Œil d’aigle. Cœur de cible. Pénétrer l’intimité. Certaines images font mouche. D’autres, mots mous, tombent ou égarent. Puissance des métaphores fortes, flaccidité des mots émollients.
D’où vient la vigueur des images vivantes? Qu’est-ce qui vibre et résonne par des mots uniquement assemblés?
Dans un petit livre du 16ème siècle, Le palmier de Déborai, un passage sobre, étincelant, concis, propose une image crue du dévoilement de hauts mystères.
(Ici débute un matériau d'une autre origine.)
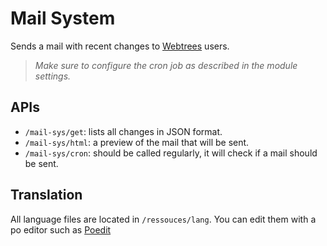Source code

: # Mail System
Sends a mail with recent changes to [Webtrees](https://github.com/fisharebest/webtrees) users.  

> *Make sure to configure the cron job as described in the module settings.*

## APIs
* `/mail-sys/get`: lists all changes in JSON format.
* `/mail-sys/html`: a preview of the mail that will be sent.
* `/mail-sys/cron`: should be called regularly, it will check if a mail should be sent.


## Translation
All language files are located in `/ressouces/lang`. You can edit them with a po editor such as [Poedit](https://poedit.net/)
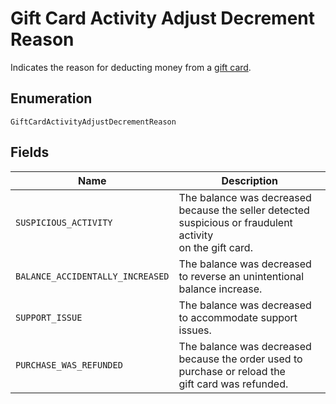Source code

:
# Gift Card Activity Adjust Decrement Reason

Indicates the reason for deducting money from a [gift card](../../doc/models/gift-card.md).

## Enumeration

`GiftCardActivityAdjustDecrementReason`

## Fields

| Name | Description |
|  --- | --- |
| `SUSPICIOUS_ACTIVITY` | The balance was decreased because the seller detected suspicious or fraudulent activity<br>on the gift card. |
| `BALANCE_ACCIDENTALLY_INCREASED` | The balance was decreased to reverse an unintentional balance increase. |
| `SUPPORT_ISSUE` | The balance was decreased to accommodate support issues. |
| `PURCHASE_WAS_REFUNDED` | The balance was decreased because the order used to purchase or reload the<br>gift card was refunded. |

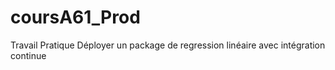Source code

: # coursA61_Prod
Travail Pratique Déployer un package de regression linéaire  avec intégration continue
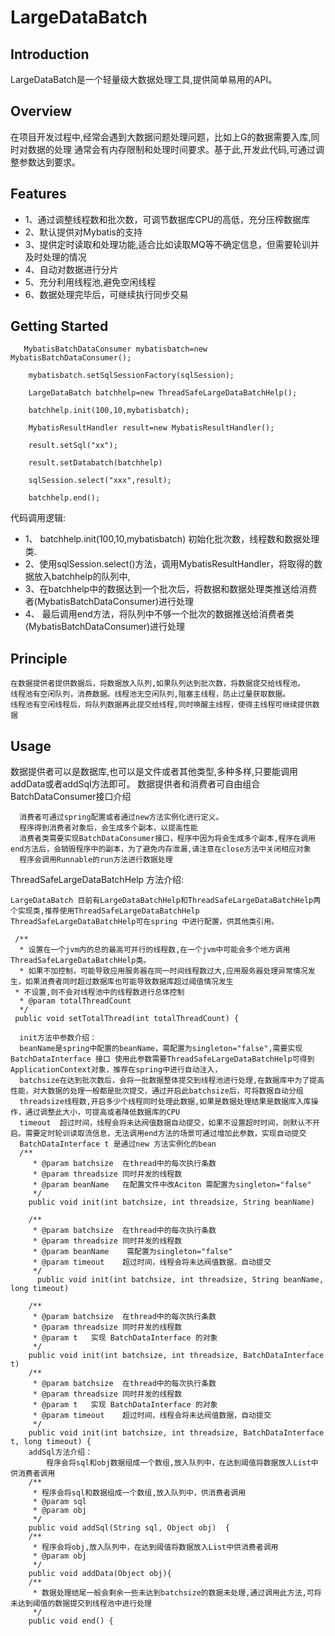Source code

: # **LargeDataBatch**  
## Introduction
LargeDataBatch是一个轻量级大数据处理工具,提供简单易用的API。
## Overview
在项目开发过程中,经常会遇到大数据问题处理问题，比如上G的数据需要入库,同时对数据的处理
通常会有内存限制和处理时间要求。基于此,开发此代码,可通过调整参数达到要求。


## Features
- 1、通过调整线程数和批次数，可调节数据库CPU的高低，充分压榨数据库
- 2、默认提供对Mybatis的支持
- 3、提供定时读取和处理功能,适合比如读取MQ等不确定信息，但需要轮训并及时处理的情况
- 4、自动对数据进行分片
- 5、充分利用线程池,避免空闲线程
- 6、数据处理完毕后，可继续执行同步交易



## Getting Started
       MybatisBatchDataConsumer mybatisbatch=new MybatisBatchDataConsumer();
       
        mybatisbatch.setSqlSessionFactory(sqlSession);
        
        LargeDataBatch batchhelp=new ThreadSafeLargeDataBatchHelp();
        
        batchhelp.init(100,10,mybatisbatch);
        
        MybatisResultHandler result=new MybatisResultHandler();
        
        result.setSql("xx");
        
        result.setDatabatch(batchhelp)
        
        sqlSession.select("xxx",result);
        
        batchhelp.end();
代码调用逻辑:  
- 1、 batchhelp.init(100,10,mybatisbatch) 初始化批次数，线程数和数据处理类.
- 2、使用sqlSession.select()方法，调用MybatisResultHandler，将取得的数据放入batchhelp的队列中,
- 3、在batchhelp中的数据达到一个批次后，将数据和数据处理类推送给消费者(MybatisBatchDataConsumer)进行处理
- 4、 最后调用end方法，将队列中不够一个批次的数据推送给消费者类(MybatisBatchDataConsumer)进行处理
## Principle
    在数据提供者提供数据后，将数据放入队列,如果队列达到批次数，将数据提交给线程池。
    线程池有空闲队列，消费数据。线程池无空闲队列,阻塞主线程，防止过量获取数据。
    线程池有空闲线程后，将队列数据再此提交给线程,同时唤醒主线程，使得主线程可继续提供数据

## Usage
    
   数据提供者可以是数据库,也可以是文件或者其他类型,多种多样,只要能调用addData或者addSql方法即可。
   数据提供者和消费者可自由组合
 BatchDataConsumer接口介绍
 
      消费者可通过spring配置或者通过new方法实例化进行定义。
      程序得到消费者对象后，会生成多个副本，以提高性能
      消费者类需要实现BatchDataConsumer接口，程序中因为将会生成多个副本,程序在调用end方法后，会销毁程序中的副本，为了避免内存泄漏,请注意在close方法中关闭相应对象
      程序会调用Runnable的run方法进行数据处理

      
      
  ThreadSafeLargeDataBatchHelp 方法介绍:
  
    LargeDataBatch 目前有LargeDataBatchHelp和ThreadSafeLargeDataBatchHelp两个实现类,推荐使用ThreadSafeLargeDataBatchHelp
    ThreadSafeLargeDataBatchHelp可在spring 中进行配置，供其他类引用。
     
     /**
      * 设置在一个jvm内的总的最高可并行的线程数,在一个jvm中可能会多个地方调用ThreadSafeLargeDataBatchHelp类。
      * 如果不加控制，可能导致应用服务器在同一时间线程数过大,应用服务器处理异常情况发生，如果消费者同时超过数据库也可能导致数据库超过阈值情况发生
     * 不设置,则不会对线程池中的线程数进行总体控制
      * @param totalThreadCount
      */
     public void setTotalThread(int totalThreadCount) {
         
      init方法中参数介绍：
      beanName是spring中配置的beanName，需配置为singleton="false",需要实现BatchDataInterface 接口 使用此参数需要ThreadSafeLargeDataBatchHelp可得到ApplicationContext对象，推荐在spring中进行自动注入，
      batchsize在达到批次数后，会将一批数据整体提交到线程池进行处理,在数据库中为了提高性能，对大数据的处理一般都是批次提交，通过开启此batchsize后，可将数据自动分组
      threadsize线程数,开启多少个线程同时处理此数据,如果是数据处理结果是数据库入库操作，通过调整此大小，可提高或者降低数据库的CPU
      timeout  超过时间，线程会将未达阀值数据自动提交，如果不设置超时时间，则默认不开启。需要定时轮训读取流信息，无法调用end方法的场景可通过增加此参数，实现自动提交
      BatchDataInterface t 是通过new 方法实例化的bean
      /**
         * @param batchsize  在thread中的每次执行条数
         * @param threadsize 同时并发的线程数
         * @param beanName   在配置文件中改Aciton 需配置为singleton="false"
         */
        public void init(int batchsize, int threadsize, String beanName) 
        
        /**
         * @param batchsize  在thread中的每次执行条数
         * @param threadsize 同时并发的线程数
         * @param beanName    需配置为singleton="false"
         * @param timeout    超过时间，线程会将未达阀值数据，自动提交
         */
          public void init(int batchsize, int threadsize, String beanName, long timeout) 

        /**
         * @param batchsize  在thread中的每次执行条数
         * @param threadsize 同时并发的线程数
         * @param t   实现 BatchDataInterface 的对象
         */
        public void init(int batchsize, int threadsize, BatchDataInterface t) 
        /**
         * @param batchsize  在thread中的每次执行条数
         * @param threadsize 同时并发的线程数
         * @param t   实现 BatchDataInterface 的对象
         * @param timeout    超过时间，线程会将未达阀值数据，自动提交
         */
        public void init(int batchsize, int threadsize, BatchDataInterface t, long timeout) {           
        addSql方法介绍：
            程序会将sql和obj数据组成一个数组,放入队列中，在达到阈值将数据放入List中供消费者调用
        /**
         * 程序会将sql和数据组成一个数组,放入队列中，供消费者调用
         * @param sql
         * @param obj
         */
        public void addSql(String sql, Object obj)  {
        /**
         * 程序会将obj,放入队列中，在达到阈值将数据放入List中供消费者调用
         * @param obj
         */
        public void addData(Object obj){
        /**
         * 数据处理结尾一般会剩余一些未达到batchsize的数据未处理,通过调用此方法,可将未达到阈值的数据提交到线程池中进行处理
         */
        public void end() {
« La Torah, réalité subtile et matérielle, s’est habillée de narrations matérielles. Ses narrations recèlent une grande sagesse et qui les étudie a bon salaire. Cependant celui qui la dévêt de sa matérialité couche avec la fille du Roi et la pénètre selon son chemin (kédarka). Elle est mariée à lui. Il sait la défaire de ses robes, l’une après l’autre, vêtement sous vêtement, jusqu’à ce qu’il la pénètre dans son intimité. Heureux qui est entré et n’a pas dévié. »ii
Que nous enseigne l’image de cette pénétration droite ? Trois choses, me semble-t-il.
D’abord, le matériel n’est rien qu’un voile, voilant d’autres voiles.
Deuxièmement, quand on dévêt la Loi de son sens obvie, elle se révèle toujours plus profonde, toujours plus désirable. Comme une fille de Roi qui, lentement, consent à se laisser déshabiller.
Troisièmement, nue, la Loi reste encore « noire » (kédar), comme les tentes de Kédar, comme les pavillons de Salmaiii. Il faut entrer dans cette obscurité, dans cette intimité. Et là, il ne faut plus perdre la voie droite.
La règle d’or, de diamant, est qu’une (bonne) métaphore est un monde, à elle seule. Elle donne toujours plus de sens, plus de suc, au fur et à mesure qu’on la presse.
Et quand on a tout exprimé, il reste encore quelque chose à désirer savoir. Il ne suffit pas d’oser dire, comme à Safed, au 16ème siècle, que connaître la Loi c’est comme « connaître » la fille du Roi. Il faut laisser entendre, pudiquement, qu’il reste encore beaucoup à comprendre quand on l’a « connue ».
Il reste par exemple à comprendre comment le membre intelligent connaît l’intime obscur, comment il garde la voie droite, comment il procrée, donne chair et vie à la Loi même. Il reste aussi à en assumer les conséquences, face à la Loi, face au Roi.
L’écriture permet de multiplier les sens, de parler à plusieurs voix, à diverses intelligences. Parmi les métaphores, celles qui touchent au corps visent le mieux l’âme, parce que tout y est lié.
La métaphore de la « pénétration » mystique scandalise-t-elle ? Choisissons-en de plus mesurées.
Ramaq disait que Dieu est un « roi injurié », ajoutant que c’était là le sens du cri de Michée : « Qui est un Dieu comme toi ?».
Il disait encore : « Ce qui contient le tout c’est la mesure de l’humilité ».
Mesurons les mots à cette aune.
De la bouche : n’émettre que du bien.
Du visage : il doit rayonner.
Du nez : la colère n’y doit point monter.
Des yeux : ils ne regarderont rien d’abject.
Des oreilles : tendues sans cesse pour entendre le bien.
Du front : pur, sans dureté.
De la pensée : elle doit être comme une couronne secrète.